Around 2018, give or take a year, I went to a wargaming meetup to play in a 1E game. That didn't last, but a couple of months later I tried 5E. That game lasted awhile before folding, but it led to any ther group which lasted a bit longer and hooked me on the rule set. I started DM'g a game just as COVID struck and we took it virtual. The core of that group is still playing regularly.

I plan on running my house-ruled 2014 games as long as I have people who will play. And, thanks to COVID, I started playing in some PBP games which is where I get to play old-school rules. I'm currently playing 1E and Labyrinth Lord in addition to some 5E.
 

Belen

Legend
Most of the players at one of my tables go back to AD&D but really got deep into D&D in the 2E era. They love 5E (2014) because it reminds them of "2E with better math," and they are sticking with it. They don't even seem interested in the 2024 version.
This is what brought me back. I had moved to Cypher after quitting during 4e.
 

Belen

Legend
For more info, I quit D&D for PF1 when 4e arrived. I stopped gaming entirely after my son was born and we moved to a new region soon after.

I did not game at all for 4 years and when I returned, it was an online Cypher The Strange game.

5e brought me back to D&D because it felt more like 2e and they had dropped so much of the crunch that burned me out as a DM.

I am sticking with 5.0 because they started back down the crunch train and 2024 is not the type of revision I wanted to see.
 

Emerikol

Legend
For more info, I quit D&D for PF1 when 4e arrived. I stopped gaming entirely after my son was born and we moved to a new region soon after.

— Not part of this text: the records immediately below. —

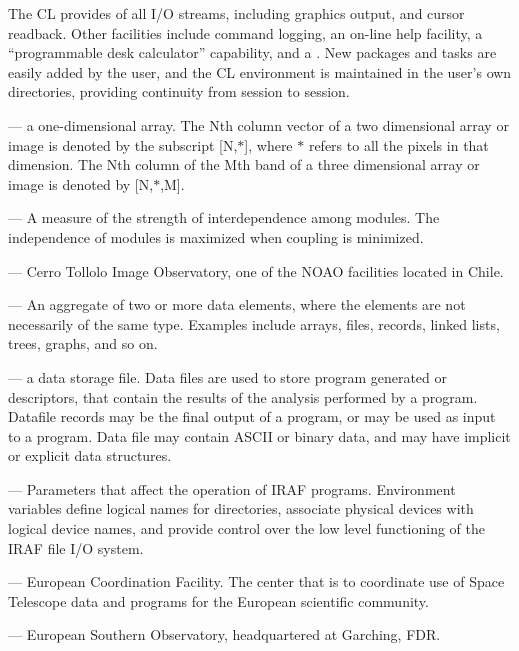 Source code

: The CL provides  of all I/O streams, including graphics
output, and cursor readback. Other facilities include command logging, an
on-line help facility, a ``programmable desk
calculator'' capability, and a .
New packages and tasks are easily added by the user,
and the CL environment is maintained in the user's own directories,
providing continuity from session to session.

\medskip \noindent {} --- a one-dimensional array. The Nth
column vector of a two dimensional array or image is denoted
by the subscript [N,$*$],
where $*$ refers to all the pixels in that dimension.
The Nth column of the Mth band of a three dimensional array or image
is denoted by [N,$*$,M].

\medskip \noindent {} --- A measure of the strength of
interdependence among modules.
The independence of modules is maximized when coupling is minimized.

\medskip \noindent {} --- Cerro Tollolo Image Observatory,
one of the NOAO facilities located in Chile.

\medskip \noindent {} --- An aggregate of two or more 
data elements, where the elements are not necessarily of the same type. 
Examples include arrays, files, rec\-ords, linked lists, 
trees, graphs, and so on.

\medskip \noindent {} --- a data storage file.  Data
files are used to store program generated  or descriptors,
that contain the results
of the analysis performed by a program.  Datafile records may be the
final output of a program, or may be used as input to a program.  Data
file may contain ASCII or binary data, and may have implicit or explicit
data structures.

\medskip \noindent {} --- Parameters that
affect the operation of  IRAF programs.
Environment variables define logical names for directories, associate 
physical devices with logical device names, and provide control
over the low level functioning of the IRAF file I/O system.

\medskip \noindent {} --- European Coordination Facility. The
center that is to coordinate use of Space Telescope data and programs for 
the European scientific community.

\medskip \noindent {} ---  European Southern Observatory,
headquartered at Garching, FDR.

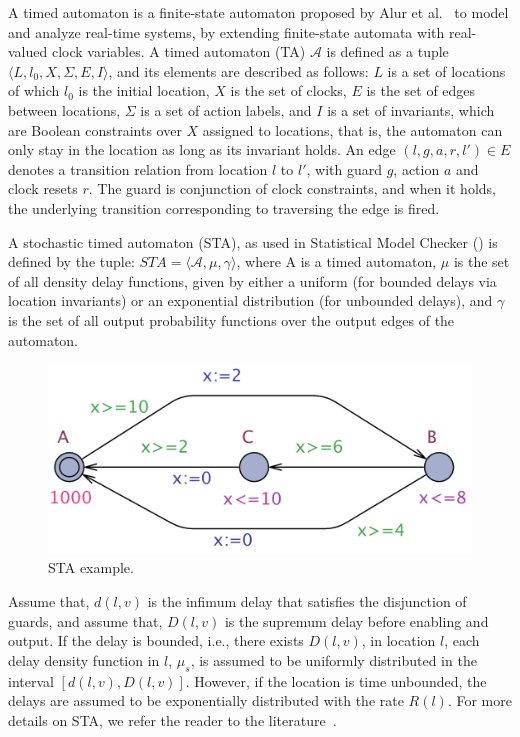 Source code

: A timed automaton is a finite-state automaton proposed by Alur et al.~\cite{Alur1999TimedAutomata} to model and analyze real-time systems, by extending finite-state automata with real-valued clock variables. A timed automaton (TA) $\mathcal{A}$ is defined as a tuple $\langle L,l_0,X,\Sigma,E,I\rangle$, and its elements are described as follows: $L$ is a set of locations of which $l_0$ is the initial location, $X$ is the set of clocks, $E$ is the set of edges between locations,  $\Sigma$ is a set of action labels, and $I$ is a set of invariants, which are Boolean constraints over $X$ assigned to locations, that is, the automaton can only stay in the location as long as its invariant holds. An edge $(l,g,a,r,l')\in E$ denotes a transition relation from location $l$ to $l'$, with guard $g$, action $a$ and clock resets $r$. The guard is conjunction of clock constraints, and when it holds, the underlying transition corresponding to traversing the edge is fired.


A stochastic timed automaton (STA), as used in \uppaal{} Statistical Model Checker (\uppaalsmc) is defined by the tuple: $STA =\langle\mathcal{A},\mu,\gamma\rangle$, where A is a timed automaton, $\mu$ is the set of all density delay functions, given by either a uniform (for bounded delays via location invariants) or an exponential distribution (for unbounded delays), and $\gamma$ is the set of all output probability functions over the output edges of the automaton. 
\begin{figure}
	\centering
	\includegraphics[width=0.6\linewidth]{images/sta_example}
	\caption{STA example.}
	\label{fig_staexample}
\end{figure}

Assume that, $d(l,v)$ is the infimum delay that satisfies the disjunction of guards, and assume that, $D(l,v)$ is the supremum delay before enabling and output. If the delay is bounded, i.e., there exists $D(l,v)$, in location $l$, each delay density function in $l$, $\mu_s$, is assumed to be uniformly distributed in the interval $[d(l,v),D(l,v)]$. However, if the location is time unbounded, the delays are assumed to be exponentially distributed with the rate $R(l)$. For more details on STA, we refer the reader to the literature~\cite{David2011StochasticAutomata}.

I did not game at all for 4 years and when I returned, it was an online Cypher The Strange game.

5e brought me back to D&D because it felt more like 2e and they had dropped so much of the crunch that burned me out as a DM.

I am sticking with 5.0 because they started back down the crunch train and 2024 is not the type of revision I wanted to see.
I do think there is a tension between those wanting crunch and those exhausted by it. If I design a game, this would be a major focus of mine.